==== RECORDS SHOWN
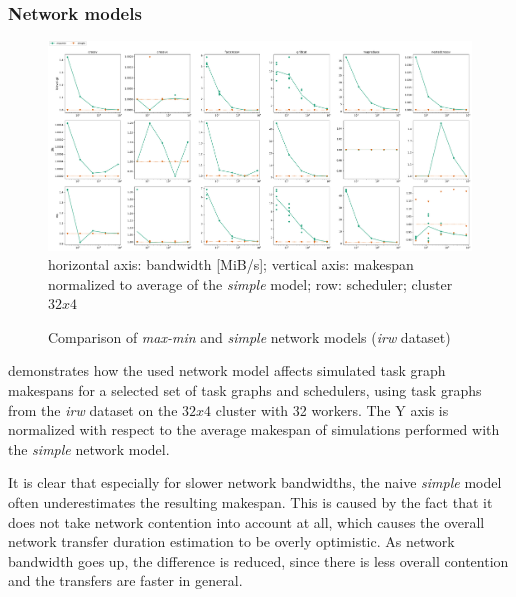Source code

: \subsubsection*{Network models}

\begin{figure}
	\centering
	\includegraphics[width=\textwidth]{imgs/estee/charts/irw-32x4-netmodel-score}\\
	{\small horizontal axis: bandwidth [MiB/s]; vertical axis: makespan normalized to
	average of the \emph{simple} model; row: scheduler; cluster $32x4$}
	\caption{Comparison of \emph{max-min} and \emph{simple} network models
	(\emph{irw} dataset)} \label{fig:estee-chart-irw-netmodel}
\end{figure}


 demonstrates how the used network model affects simulated task
graph makespans for a selected set of task graphs and schedulers, using task graphs from the
\emph{irw} dataset on the $32x4$ cluster with 32 workers. The Y axis
is normalized with respect to the average makespan of simulations performed with the
\emph{simple} network model.

It is clear that especially for slower network bandwidths, the naive \emph{simple} model
often underestimates the resulting makespan. This is caused by the fact that it does not take
network contention into account at all, which causes the overall network transfer duration
estimation to be overly optimistic. As network bandwidth goes up, the difference is reduced, since
there is less overall contention and the transfers are faster in general.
========
[WHAT THE TASK ASKS] Copy exactly the lines that begin with the one containing "It is clear" and continue to the end of the records, both included, and nothing more.

[TASK RESULT]
It is clear that especially for slower network bandwidths, the naive \emph{simple} model
often underestimates the resulting makespan. This is caused by the fact that it does not take
network contention into account at all, which causes the overall network transfer duration
estimation to be overly optimistic. As network bandwidth goes up, the difference is reduced, since
there is less overall contention and the transfers are faster in general.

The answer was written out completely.